NEW DELHI: Australia’s top-order batsman Usman Khawaja will be heading down the aisle in April, after getting engaged to long time girlfriend Rachel McLellan, who embraced Islam.
The couple appearing on ‘When Ussie Met Rachel’ airs on 60 Minutes on Sunday night, open up to host Allison Langdon on why she’s converting to Muslim religion from Catholicism, reported DailyMail.
"Did you feel pressure to convert to Islam for Usman?" 8.40 SUNDAY on #60Mins | How Australia's first Muslim test cricketer and his Catholic bride-to-be are combining cricket and culture. pic.twitter.com/IA6qciLWxR
— 60 Minutes Australia (@60Mins) March 15, 2018
Sharing her story Rachel says, “Ussie was the first Muslim I’d ever met.”

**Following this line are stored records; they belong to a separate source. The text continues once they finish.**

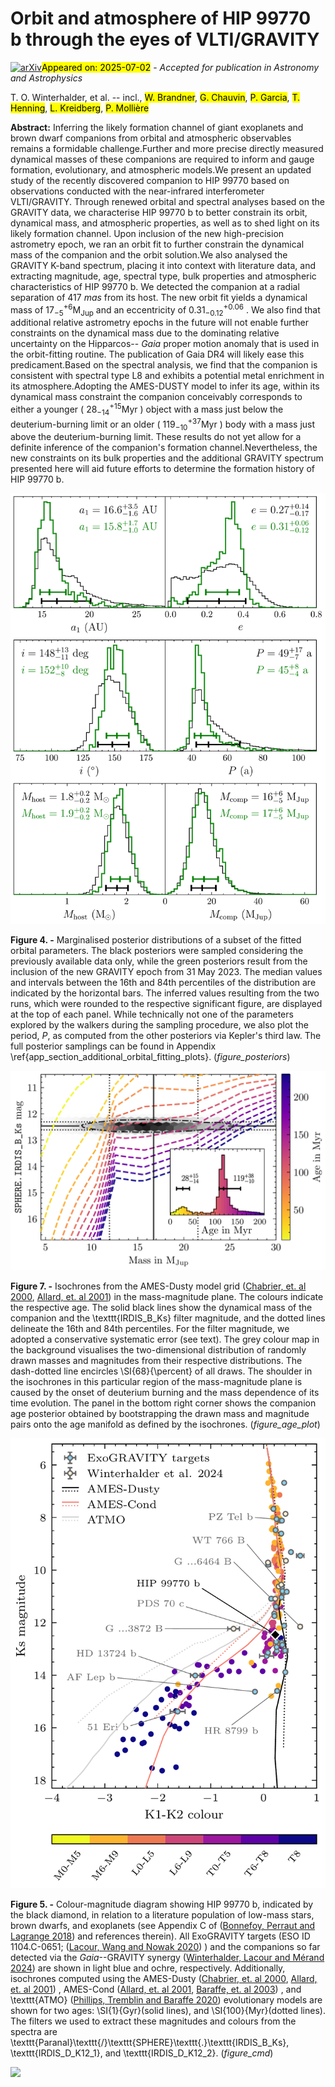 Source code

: <div class="macros" style="visibility:hidden;">
$\newcommand{\ensuremath}{}$
$\newcommand{\xspace}{}$
$\newcommand{\object}[1]{\texttt{#1}}$
$\newcommand{\farcs}{{.}''}$
$\newcommand{\farcm}{{.}'}$
$\newcommand{\arcsec}{''}$
$\newcommand{\arcmin}{'}$
$\newcommand{\ion}[2]{#1#2}$
$\newcommand{\textsc}[1]{\textrm{#1}}$
$\newcommand{\hl}[1]{\textrm{#1}}$
$\newcommand{\footnote}[1]{}$
$\newcommand$
$\newcommand{\arraystretch}{1.4}$
$\newcommand{\arraystretch}{1.4}$
$\newcommand{\fsed}{f_{\textrm{sed}}}$</div>



<div id="title">

# Orbit and atmosphere of HIP 99770 b through the eyes of VLTI/GRAVITY

</div>
<div id="comments">

[![arXiv](https://img.shields.io/badge/arXiv-2507.00117-b31b1b.svg)](https://arxiv.org/abs/2507.00117)<mark>Appeared on: 2025-07-02</mark> -  _Accepted for publication in Astronomy and Astrophysics_

</div>
<div id="authors">

T. O. Winterhalder, et al. -- incl., <mark>W. Brandner</mark>, <mark>G. Chauvin</mark>, <mark>P. Garcia</mark>, <mark>T. Henning</mark>, <mark>L. Kreidberg</mark>, <mark>P. Mollière</mark>

</div>
<div id="abstract">

**Abstract:** Inferring the likely formation channel of giant exoplanets and brown dwarf companions from orbital and atmospheric observables remains a formidable challenge.Further and more precise directly measured dynamical masses of these companions are required to inform and gauge formation, evolutionary, and atmospheric models.We present an updated study of the recently discovered companion to HIP 99770 based on observations conducted with the near-infrared interferometer VLTI/GRAVITY. Through renewed orbital and spectral analyses based on the GRAVITY data, we characterise HIP 99770 b to better constrain its orbit, dynamical mass, and atmospheric properties, as well as to shed light on its likely formation channel. Upon inclusion of the new high-precision astrometry epoch, we ran an orbit fit to further constrain the dynamical mass of the companion and the orbit solution.We also analysed the GRAVITY K-band spectrum, placing it into context with literature data, and extracting magnitude, age, spectral type, bulk properties and atmospheric characteristics of HIP 99770 b. We detected the companion at a radial separation of $\SI{417}{mas}$ from its host. The new orbit fit yields a dynamical mass of $17_{-5}^{+6} \mathrm{M}_\mathrm{Jup}$ and an eccentricity of $0.31_{-0.12}^{+0.06}$ . We also find that additional relative astrometry epochs in the future will not enable further constraints on the dynamical mass due to the dominating relative uncertainty on the Hipparcos-- _Gaia_ proper motion anomaly that is used in the orbit-fitting routine. The publication of Gaia DR4 will likely ease this predicament.Based on the spectral analysis, we find that the companion is consistent with spectral type L8 and exhibits a potential metal enrichment in its atmosphere.Adopting the AMES-DUSTY model to infer its age, within its dynamical mass constraint the companion conceivably corresponds to either a younger ( $28_{-14}^{+15} \mathrm{Myr}$ ) object with a mass just below the deuterium-burning limit or an older ( $119_{-10}^{+37} \mathrm{Myr}$ ) body with a mass just above the deuterium-burning limit. These results do not yet allow for a definite inference of the companion's formation channel.Nevertheless, the new constraints on its bulk properties and the additional GRAVITY spectrum presented here will aid future efforts to determine the formation history of HIP 99770 b.

</div>

<div id="div_fig1">

<img src="tmp_2507.00117/./figures/posteriors.png" alt="Fig4" width="100%"/>

**Figure 4. -** Marginalised posterior distributions of a subset of the fitted orbital parameters. The black posteriors were sampled considering the previously available data only, while the green posteriors result from the inclusion of the new GRAVITY epoch from 31 May 2023. The median values and intervals between the 16th and 84th percentiles of the distribution are indicated by the horizontal bars. The inferred values resulting from the two runs, which were rounded to the respective significant figure, are displayed at the top of each panel. While technically not one of the parameters explored by the walkers during the sampling procedure, we also plot the period, $P$, as computed from the other posteriors via Kepler's third law. The full posterior samplings can be found in Appendix \ref{app_section_additional_orbital_fitting_plots}.
         (*figure_posteriors*)

</div>
<div id="div_fig2">

<img src="tmp_2507.00117/./figures/age_plot.png" alt="Fig7" width="100%"/>

**Figure 7. -** Isochrones from the AMES-Dusty model grid  ([Chabrier, et. al 2000](), [Allard, et. al 2001]())  in the mass-magnitude plane. The colours indicate the respective age. The solid black lines show the dynamical mass  of the companion and the \texttt{IRDIS\_B\_Ks} filter magnitude, and the dotted lines delineate the 16th and 84th percentiles. For the filter magnitude, we adopted a conservative systematic error (see text).
        The grey colour map in the background visualises the two-dimensional distribution of randomly drawn masses and magnitudes from their respective distributions. The dash-dotted line encircles \SI{68}{\percent} of all draws.
        The shoulder in the isochrones in this particular region of the mass-magnitude plane is caused by the onset of deuterium burning and the mass dependence of its time evolution.
        The panel in the bottom right corner shows the companion age posterior obtained by bootstrapping the drawn mass and magnitude pairs onto the age manifold as defined by the isochrones.
         (*figure_age_plot*)

</div>
<div id="div_fig3">

<img src="tmp_2507.00117/./figures/cmd.png" alt="Fig5" width="100%"/>

**Figure 5. -** Colour-magnitude diagram showing HIP 99770 b, indicated by the black diamond, in relation to a literature population of low-mass stars, brown dwarfs, and exoplanets (see Appendix C of  ([Bonnefoy, Perraut and Lagrange 2018]())  and references therein). All ExoGRAVITY targets (ESO ID 1104.C-0651;  ([Lacour, Wang and Nowak 2020]()) ) and the companions so far detected via the _Gaia_--GRAVITY synergy  ([Winterhalder, Lacour and Mérand 2024]())  are shown in light blue and ochre, respectively.
        Additionally, isochrones computed using the AMES-Dusty  ([Chabrier, et. al 2000](), [Allard, et. al 2001]()) , AMES-Cond  ([Allard, et. al 2001](), [Baraffe, et. al 2003]()) , and \texttt{ATMO} ([Phillips, Tremblin and Baraffe 2020]())  evolutionary models are shown for two ages: \SI{1}{Gyr}(solid lines), and \SI{100}{Myr}(dotted lines).
        The filters we used to extract these magnitudes and colours from the spectra are \texttt{Paranal}\texttt{/}\texttt{SPHERE}\texttt{.}\texttt{IRDIS\_B\_Ks}, \texttt{IRDIS\_D\_K12\_1}, and \texttt{IRDIS\_D\_K12\_2}.
         (*figure_cmd*)

</div><div id="qrcode"><img src=https://api.qrserver.com/v1/create-qr-code/?size=100x100&data="https://arxiv.org/abs/2507.00117"></div>
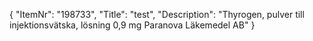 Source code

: {
  "ItemNr": "198733",
  "Title": "test",
  "Description": "Thyrogen, pulver till injektionsvätska, lösning 0,9 mg Paranova Läkemedel AB"
}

“I was very ignorant around Ussie, I will admit to that. I only listened to what I had heard on the news All I read was well, terrorists and awful things.”
For the first Muslim to ever play cricket for Australia, faith has always come first in Uman’s life.
So, when 31-year-old batsman met and fell for a 22-year-old Catholic school girl, Rachel from Brisbane, their relationship blossomed.
And also the couple have faced outrage when their relationship become public after Khawaja proposed her during a New York holiday in July 2016.
“A lot of times a lot of the hate I get is from other Muslims on social media.”
“We will put up a photo of us two, and it will be like, ‘Oh she’s not Muslim. That’s haram, you can’t marry her.’”
Knowing how important Islam was to Pakistani-born Australian cricketer and his family, and become fully aware of how strong her feelings were for Usman, Rachel began doing a lot of thinking and made the decision on her own to convert to Islam.
When Langdon asked, “Did you feel pressure to convert to Islam for Usman?”
“[I felt] no pressure from him, not any pressure from his family,” says Rachel. “I just knew it was so important to him.”
The left-hander elegant batsman said he never put any pressure on Rachel to switch religion for him.
“I never was going to put a gun to Rachel’s head and say you have to convert,” says Usman.
“I told her I would prefer her to convert but she has to do it on her own. Unless it comes from you, comes from the heart, then there is no point doing it.”
And walking away from her Catholic roots, Rachel embraced to Islam last year.